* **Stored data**

──────────

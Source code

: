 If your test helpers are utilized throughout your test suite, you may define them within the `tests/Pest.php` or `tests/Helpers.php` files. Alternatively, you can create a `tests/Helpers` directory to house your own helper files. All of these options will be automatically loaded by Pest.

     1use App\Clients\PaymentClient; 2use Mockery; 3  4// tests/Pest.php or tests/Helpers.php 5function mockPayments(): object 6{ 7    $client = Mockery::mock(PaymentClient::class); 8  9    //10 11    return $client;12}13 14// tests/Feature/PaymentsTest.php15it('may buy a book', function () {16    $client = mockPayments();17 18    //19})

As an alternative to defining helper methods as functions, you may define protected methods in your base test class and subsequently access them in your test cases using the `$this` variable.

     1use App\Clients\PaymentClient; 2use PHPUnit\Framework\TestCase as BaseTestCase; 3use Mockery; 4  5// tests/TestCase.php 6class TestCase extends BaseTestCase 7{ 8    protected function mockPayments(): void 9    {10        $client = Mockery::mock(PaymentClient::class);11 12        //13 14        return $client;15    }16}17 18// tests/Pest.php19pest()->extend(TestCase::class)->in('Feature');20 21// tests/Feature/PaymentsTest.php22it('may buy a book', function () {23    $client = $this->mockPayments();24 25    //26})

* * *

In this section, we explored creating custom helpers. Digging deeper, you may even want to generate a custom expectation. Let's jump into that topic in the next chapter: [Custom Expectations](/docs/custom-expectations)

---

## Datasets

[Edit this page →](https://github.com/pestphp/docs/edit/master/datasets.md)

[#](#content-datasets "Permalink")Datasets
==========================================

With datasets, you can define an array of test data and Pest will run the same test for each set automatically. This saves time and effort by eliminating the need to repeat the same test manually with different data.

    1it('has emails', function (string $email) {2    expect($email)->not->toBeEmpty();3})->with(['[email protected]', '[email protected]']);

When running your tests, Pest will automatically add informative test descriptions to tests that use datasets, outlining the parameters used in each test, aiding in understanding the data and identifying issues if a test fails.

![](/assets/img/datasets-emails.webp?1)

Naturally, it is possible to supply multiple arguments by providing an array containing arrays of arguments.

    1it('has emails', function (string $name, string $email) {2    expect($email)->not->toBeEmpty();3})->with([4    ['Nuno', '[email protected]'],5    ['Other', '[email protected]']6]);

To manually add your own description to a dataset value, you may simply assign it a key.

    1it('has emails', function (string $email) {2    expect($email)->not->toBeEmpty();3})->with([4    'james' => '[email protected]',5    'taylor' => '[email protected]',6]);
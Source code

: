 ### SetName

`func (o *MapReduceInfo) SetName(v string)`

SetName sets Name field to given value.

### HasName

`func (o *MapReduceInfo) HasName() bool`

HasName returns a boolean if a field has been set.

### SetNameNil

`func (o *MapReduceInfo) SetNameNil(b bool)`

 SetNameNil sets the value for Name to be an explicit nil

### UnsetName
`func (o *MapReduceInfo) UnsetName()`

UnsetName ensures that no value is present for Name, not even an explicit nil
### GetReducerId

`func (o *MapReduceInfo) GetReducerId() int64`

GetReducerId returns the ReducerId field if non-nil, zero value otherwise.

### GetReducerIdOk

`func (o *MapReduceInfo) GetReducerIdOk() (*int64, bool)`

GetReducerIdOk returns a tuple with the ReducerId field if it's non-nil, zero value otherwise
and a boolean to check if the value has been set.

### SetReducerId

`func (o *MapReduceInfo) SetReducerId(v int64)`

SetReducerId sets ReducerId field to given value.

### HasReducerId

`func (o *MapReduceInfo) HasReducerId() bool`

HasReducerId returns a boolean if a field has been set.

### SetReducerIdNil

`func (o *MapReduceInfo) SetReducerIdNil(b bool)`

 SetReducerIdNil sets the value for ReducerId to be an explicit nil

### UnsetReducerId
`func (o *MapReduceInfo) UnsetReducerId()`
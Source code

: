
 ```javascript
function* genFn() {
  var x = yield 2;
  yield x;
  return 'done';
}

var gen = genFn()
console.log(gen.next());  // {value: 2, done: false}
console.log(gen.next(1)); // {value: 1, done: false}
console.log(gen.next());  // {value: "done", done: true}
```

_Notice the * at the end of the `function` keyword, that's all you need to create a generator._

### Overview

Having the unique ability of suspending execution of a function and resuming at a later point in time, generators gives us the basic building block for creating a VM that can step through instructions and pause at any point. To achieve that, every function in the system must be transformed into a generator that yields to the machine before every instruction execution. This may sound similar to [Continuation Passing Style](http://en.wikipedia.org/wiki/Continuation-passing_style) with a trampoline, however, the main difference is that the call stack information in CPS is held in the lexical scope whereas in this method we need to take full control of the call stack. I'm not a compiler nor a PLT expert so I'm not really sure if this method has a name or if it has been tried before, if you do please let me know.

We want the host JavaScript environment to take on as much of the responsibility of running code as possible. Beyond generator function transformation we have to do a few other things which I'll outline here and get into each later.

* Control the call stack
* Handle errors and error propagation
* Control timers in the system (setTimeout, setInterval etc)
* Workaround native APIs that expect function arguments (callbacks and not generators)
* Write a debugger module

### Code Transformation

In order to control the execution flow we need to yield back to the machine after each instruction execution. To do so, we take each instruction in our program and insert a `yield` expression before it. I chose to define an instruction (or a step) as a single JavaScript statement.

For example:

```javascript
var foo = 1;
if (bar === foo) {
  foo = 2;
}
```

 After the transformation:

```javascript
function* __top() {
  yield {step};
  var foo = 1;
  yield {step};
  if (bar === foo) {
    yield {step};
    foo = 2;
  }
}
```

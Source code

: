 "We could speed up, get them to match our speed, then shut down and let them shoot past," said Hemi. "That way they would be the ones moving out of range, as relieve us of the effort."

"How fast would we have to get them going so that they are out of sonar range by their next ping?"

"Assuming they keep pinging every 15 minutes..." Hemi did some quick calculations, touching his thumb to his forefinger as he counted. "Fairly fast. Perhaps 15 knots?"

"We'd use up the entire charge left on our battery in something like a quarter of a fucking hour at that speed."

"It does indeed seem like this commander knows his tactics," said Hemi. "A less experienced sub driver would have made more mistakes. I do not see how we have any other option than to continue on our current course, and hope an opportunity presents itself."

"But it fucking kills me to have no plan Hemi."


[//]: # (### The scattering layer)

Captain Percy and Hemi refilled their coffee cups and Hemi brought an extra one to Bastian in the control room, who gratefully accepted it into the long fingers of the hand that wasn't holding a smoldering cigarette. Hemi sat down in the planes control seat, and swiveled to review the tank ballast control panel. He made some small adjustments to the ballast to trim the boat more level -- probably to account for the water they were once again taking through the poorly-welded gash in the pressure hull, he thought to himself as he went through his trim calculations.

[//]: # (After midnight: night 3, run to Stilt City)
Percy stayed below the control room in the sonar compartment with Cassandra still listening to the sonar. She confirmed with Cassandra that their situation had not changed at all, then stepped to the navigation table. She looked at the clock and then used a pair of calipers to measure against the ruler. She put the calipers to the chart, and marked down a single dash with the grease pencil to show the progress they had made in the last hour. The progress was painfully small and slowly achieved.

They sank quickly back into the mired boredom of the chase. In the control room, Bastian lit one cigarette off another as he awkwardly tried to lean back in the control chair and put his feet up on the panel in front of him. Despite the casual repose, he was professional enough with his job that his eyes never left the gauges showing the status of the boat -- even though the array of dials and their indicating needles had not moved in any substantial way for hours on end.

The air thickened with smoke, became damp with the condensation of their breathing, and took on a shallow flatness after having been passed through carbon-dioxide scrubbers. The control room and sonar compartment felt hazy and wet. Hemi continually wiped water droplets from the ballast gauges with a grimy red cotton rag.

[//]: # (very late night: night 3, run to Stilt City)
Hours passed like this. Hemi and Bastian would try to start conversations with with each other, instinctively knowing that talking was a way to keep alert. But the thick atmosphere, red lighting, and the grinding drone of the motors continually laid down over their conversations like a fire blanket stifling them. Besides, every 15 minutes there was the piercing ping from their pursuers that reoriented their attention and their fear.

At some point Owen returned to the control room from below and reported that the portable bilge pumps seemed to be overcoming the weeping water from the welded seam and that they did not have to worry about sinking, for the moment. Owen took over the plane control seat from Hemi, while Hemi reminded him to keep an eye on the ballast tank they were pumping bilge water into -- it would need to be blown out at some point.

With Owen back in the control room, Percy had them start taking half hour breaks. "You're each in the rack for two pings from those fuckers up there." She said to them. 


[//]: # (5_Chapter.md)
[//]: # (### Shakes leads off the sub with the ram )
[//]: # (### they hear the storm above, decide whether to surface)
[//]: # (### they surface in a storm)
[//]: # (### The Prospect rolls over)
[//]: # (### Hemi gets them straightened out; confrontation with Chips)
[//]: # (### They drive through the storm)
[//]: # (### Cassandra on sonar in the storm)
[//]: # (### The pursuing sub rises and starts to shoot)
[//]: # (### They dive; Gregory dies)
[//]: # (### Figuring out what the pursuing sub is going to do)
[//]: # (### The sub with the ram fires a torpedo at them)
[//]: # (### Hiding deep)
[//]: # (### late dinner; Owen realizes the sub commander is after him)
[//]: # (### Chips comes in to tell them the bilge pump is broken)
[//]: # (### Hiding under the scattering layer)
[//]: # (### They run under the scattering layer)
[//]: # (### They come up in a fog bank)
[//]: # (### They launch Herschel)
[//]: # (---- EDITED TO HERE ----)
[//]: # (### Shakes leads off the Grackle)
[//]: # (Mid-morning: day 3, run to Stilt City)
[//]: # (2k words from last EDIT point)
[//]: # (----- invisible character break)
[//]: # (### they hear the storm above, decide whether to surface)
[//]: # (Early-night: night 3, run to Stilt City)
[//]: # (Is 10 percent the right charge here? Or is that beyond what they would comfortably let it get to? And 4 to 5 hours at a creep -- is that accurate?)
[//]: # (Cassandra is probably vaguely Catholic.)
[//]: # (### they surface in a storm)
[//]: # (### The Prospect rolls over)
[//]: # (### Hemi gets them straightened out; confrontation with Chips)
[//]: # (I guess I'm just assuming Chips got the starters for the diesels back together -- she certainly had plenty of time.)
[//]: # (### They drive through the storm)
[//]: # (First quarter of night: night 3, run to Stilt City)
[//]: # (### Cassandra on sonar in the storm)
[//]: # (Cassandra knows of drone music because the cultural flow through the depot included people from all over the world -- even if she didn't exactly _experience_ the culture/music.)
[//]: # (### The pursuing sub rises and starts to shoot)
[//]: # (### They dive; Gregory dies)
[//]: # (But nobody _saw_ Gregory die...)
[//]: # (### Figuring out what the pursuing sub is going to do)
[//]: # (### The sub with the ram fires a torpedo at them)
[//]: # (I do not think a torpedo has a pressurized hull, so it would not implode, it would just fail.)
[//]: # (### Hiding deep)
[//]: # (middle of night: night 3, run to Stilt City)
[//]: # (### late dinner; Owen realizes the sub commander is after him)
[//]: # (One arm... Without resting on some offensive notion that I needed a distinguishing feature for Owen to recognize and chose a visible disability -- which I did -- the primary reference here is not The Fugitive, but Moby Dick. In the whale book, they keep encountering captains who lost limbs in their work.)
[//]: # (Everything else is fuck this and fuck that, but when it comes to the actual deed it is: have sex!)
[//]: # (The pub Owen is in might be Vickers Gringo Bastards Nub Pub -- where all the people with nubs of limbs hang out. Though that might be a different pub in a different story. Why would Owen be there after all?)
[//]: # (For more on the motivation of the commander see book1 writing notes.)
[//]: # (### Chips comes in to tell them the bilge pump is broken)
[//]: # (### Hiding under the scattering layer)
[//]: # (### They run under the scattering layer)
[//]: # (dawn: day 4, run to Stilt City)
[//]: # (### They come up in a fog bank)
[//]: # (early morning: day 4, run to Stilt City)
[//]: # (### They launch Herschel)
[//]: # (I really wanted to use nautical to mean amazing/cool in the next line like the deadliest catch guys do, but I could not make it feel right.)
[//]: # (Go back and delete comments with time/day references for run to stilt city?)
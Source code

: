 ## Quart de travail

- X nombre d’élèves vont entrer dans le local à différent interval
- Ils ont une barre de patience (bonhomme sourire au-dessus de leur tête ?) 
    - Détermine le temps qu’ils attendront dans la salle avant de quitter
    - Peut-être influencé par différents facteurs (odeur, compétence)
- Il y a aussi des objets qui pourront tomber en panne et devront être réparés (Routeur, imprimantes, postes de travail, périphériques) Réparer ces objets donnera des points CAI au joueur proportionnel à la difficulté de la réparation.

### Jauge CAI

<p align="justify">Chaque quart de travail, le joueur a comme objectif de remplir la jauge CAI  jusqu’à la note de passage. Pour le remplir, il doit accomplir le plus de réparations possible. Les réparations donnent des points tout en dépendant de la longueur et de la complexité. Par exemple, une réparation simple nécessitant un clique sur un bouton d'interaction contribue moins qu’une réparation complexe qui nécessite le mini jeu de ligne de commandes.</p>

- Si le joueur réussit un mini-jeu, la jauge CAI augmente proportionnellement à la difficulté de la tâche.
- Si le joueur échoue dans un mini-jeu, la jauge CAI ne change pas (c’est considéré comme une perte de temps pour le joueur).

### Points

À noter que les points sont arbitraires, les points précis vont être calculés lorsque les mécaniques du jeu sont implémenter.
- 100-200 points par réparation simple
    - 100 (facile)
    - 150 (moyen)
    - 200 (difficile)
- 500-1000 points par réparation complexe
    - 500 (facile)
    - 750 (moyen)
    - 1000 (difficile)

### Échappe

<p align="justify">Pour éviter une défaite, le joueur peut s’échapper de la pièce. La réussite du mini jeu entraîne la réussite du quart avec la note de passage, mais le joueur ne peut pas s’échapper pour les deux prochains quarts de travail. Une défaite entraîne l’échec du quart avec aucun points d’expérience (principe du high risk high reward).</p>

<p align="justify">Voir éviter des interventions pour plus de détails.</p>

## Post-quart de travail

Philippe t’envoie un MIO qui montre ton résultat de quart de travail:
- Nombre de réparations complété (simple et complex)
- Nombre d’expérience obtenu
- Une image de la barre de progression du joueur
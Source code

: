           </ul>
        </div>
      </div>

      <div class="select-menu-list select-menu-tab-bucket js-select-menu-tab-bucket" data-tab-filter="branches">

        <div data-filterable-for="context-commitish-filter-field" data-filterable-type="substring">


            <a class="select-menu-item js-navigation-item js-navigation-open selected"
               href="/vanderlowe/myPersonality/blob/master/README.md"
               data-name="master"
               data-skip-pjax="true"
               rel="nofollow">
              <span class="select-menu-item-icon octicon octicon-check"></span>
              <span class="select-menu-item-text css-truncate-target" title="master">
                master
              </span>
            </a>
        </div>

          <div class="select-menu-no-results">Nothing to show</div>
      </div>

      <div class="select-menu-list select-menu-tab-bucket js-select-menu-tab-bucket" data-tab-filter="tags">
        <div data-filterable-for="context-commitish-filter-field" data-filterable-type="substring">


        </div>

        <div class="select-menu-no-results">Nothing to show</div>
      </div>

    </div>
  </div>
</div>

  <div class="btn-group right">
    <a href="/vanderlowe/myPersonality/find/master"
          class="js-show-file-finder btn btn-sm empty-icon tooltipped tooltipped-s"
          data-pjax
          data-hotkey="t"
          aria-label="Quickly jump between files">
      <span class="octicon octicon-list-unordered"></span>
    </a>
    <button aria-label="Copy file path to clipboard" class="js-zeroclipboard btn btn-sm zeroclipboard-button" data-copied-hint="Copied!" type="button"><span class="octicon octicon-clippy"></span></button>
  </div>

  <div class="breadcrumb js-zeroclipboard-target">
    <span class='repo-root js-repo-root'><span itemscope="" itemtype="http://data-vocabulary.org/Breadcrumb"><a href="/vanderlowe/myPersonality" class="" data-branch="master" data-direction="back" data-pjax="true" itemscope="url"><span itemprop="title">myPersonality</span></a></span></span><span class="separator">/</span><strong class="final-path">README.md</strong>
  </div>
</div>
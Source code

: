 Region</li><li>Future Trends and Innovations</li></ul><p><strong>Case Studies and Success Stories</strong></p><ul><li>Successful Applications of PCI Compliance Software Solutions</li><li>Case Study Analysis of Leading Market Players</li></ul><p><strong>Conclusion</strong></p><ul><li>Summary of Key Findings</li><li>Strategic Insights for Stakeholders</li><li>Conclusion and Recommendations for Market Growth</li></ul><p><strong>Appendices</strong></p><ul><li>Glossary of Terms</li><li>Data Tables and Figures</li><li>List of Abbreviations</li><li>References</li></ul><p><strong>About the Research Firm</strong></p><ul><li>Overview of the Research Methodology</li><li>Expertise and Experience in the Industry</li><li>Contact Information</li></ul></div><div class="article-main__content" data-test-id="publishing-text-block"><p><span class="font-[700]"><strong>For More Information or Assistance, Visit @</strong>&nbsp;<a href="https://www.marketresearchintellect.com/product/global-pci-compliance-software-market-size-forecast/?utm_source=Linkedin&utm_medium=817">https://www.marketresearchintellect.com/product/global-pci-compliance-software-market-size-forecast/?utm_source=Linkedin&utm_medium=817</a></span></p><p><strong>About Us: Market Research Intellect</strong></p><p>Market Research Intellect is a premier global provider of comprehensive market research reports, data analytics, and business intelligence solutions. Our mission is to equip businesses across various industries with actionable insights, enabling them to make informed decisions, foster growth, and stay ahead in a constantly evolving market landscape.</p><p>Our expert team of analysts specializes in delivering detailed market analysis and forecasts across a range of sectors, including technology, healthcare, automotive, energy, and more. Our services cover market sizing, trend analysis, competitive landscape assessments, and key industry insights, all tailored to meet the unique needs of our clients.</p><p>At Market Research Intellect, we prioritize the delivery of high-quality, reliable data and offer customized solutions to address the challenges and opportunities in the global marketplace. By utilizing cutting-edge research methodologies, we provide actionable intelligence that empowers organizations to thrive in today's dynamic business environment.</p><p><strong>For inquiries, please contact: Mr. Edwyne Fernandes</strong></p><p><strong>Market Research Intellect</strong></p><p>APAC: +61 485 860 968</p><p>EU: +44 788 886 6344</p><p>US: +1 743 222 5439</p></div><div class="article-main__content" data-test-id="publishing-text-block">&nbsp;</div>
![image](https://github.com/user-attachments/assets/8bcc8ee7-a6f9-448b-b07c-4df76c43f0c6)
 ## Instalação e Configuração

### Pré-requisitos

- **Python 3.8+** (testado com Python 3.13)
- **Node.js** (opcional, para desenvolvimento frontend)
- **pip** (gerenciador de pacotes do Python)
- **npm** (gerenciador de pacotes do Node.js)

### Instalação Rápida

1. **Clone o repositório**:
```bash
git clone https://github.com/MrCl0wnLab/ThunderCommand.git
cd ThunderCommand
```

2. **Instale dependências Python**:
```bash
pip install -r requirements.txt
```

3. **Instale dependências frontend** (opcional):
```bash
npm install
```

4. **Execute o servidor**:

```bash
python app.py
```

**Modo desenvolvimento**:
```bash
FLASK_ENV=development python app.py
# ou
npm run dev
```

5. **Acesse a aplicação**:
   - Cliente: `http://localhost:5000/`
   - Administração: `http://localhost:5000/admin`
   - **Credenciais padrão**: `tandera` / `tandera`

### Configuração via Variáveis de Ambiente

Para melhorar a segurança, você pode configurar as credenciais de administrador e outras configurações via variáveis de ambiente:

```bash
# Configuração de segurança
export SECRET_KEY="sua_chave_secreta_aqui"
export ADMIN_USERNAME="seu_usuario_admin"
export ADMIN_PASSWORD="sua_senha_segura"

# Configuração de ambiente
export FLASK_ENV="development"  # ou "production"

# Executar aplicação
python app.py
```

──────────

* **WHAT YOU WILL DO**
Please transcribe the data exactly from its first line. End with the line that contains "loaded by Pest.".

* **EXERCISE RESPONSE**
Source code

: If your test helpers are utilized throughout your test suite, you may define them within the `tests/Pest.php` or `tests/Helpers.php` files. Alternatively, you can create a `tests/Helpers` directory to house your own helper files. All of these options will be automatically loaded by Pest.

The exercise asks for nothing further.